I can only imagine the relief that Armstrong and Aldrin felt when the ascent engine kicked in and launched them skyward. The fact that they might be stranded on the lunar surface to die must have been in the back of their minds. I wonder what would have happened had they been stranded. Would they simply wait to run out of oxygen or would they get it over with quickly by way of cyanide capsule or maybe ripping off their pressure suits and exposing themselves to an instant death. Either way beats running out of oxgen and dying a slow, painful death by way of asphyxiation. I think there was a science fiction story I read a long time ago that dealt with this.

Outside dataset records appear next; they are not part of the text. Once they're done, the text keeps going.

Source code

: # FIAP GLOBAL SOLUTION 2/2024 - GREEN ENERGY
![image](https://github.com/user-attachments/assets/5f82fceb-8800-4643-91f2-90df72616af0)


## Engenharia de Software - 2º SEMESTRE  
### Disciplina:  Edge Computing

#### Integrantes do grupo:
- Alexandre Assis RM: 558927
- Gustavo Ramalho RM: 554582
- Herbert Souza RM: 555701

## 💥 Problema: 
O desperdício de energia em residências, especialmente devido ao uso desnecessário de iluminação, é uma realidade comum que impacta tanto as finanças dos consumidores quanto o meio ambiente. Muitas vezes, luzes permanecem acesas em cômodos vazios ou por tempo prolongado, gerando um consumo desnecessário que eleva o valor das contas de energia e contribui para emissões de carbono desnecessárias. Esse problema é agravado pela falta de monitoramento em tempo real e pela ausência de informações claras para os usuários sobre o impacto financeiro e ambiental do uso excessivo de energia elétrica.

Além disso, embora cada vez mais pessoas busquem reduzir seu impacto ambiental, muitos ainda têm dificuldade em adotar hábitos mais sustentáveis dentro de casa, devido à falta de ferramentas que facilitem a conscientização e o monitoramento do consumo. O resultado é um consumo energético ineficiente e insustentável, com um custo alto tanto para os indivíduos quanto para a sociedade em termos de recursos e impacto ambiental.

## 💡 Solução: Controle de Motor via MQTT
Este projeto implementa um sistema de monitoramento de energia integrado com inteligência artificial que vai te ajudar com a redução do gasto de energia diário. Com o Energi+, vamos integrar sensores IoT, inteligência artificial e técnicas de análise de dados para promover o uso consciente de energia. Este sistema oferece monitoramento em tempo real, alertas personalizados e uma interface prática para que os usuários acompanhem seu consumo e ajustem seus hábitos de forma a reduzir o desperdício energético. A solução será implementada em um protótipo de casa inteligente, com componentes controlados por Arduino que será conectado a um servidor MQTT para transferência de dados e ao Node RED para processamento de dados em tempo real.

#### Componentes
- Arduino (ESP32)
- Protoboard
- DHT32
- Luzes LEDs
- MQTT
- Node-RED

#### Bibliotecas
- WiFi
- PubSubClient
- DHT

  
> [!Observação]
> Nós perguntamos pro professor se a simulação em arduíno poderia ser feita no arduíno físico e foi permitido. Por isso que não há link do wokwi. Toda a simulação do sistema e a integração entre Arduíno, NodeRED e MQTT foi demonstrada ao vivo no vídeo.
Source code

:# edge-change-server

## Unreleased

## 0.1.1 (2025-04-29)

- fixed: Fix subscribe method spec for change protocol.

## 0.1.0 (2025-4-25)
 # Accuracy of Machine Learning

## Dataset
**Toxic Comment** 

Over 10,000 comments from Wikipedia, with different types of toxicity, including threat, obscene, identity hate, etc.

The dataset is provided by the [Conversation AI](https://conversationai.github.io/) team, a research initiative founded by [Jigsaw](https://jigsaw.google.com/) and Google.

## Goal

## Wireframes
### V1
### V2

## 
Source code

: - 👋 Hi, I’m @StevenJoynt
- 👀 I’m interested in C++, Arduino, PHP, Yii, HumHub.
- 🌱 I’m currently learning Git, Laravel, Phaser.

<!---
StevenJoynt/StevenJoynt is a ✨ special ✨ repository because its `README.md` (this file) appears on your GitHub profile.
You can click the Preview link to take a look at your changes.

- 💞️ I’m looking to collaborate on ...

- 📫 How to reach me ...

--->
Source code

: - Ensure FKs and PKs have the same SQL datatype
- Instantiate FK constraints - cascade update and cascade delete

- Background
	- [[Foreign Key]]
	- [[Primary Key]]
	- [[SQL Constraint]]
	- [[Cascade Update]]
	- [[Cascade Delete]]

Anyway, glad Nixon never had to give that speech.
I sat in a Mercury capsule at KSC and felt a wave of panic coming on. I cannot imagine the courage all those 60’s astronauts had to go up where nobody can help them in a primitive ballistic spacecraft.
“The Cold Equations” dealt with not enough fuel and jettisoning a passenger. Larry Niven had one where the guy was stuck on Pluto and choose to take off his suit and take a heroic pose before freezing to death.
“You're in orbit and find you can't fire your retrorockets and you only have an hour of oxygen left. What would you do?”
Astronaut - “I guess I'd better hurry up and start fixing things, shouldn't I?”
I think that answer speaks volumes.
R.I.P. Neil Armstrong, a great American HERO!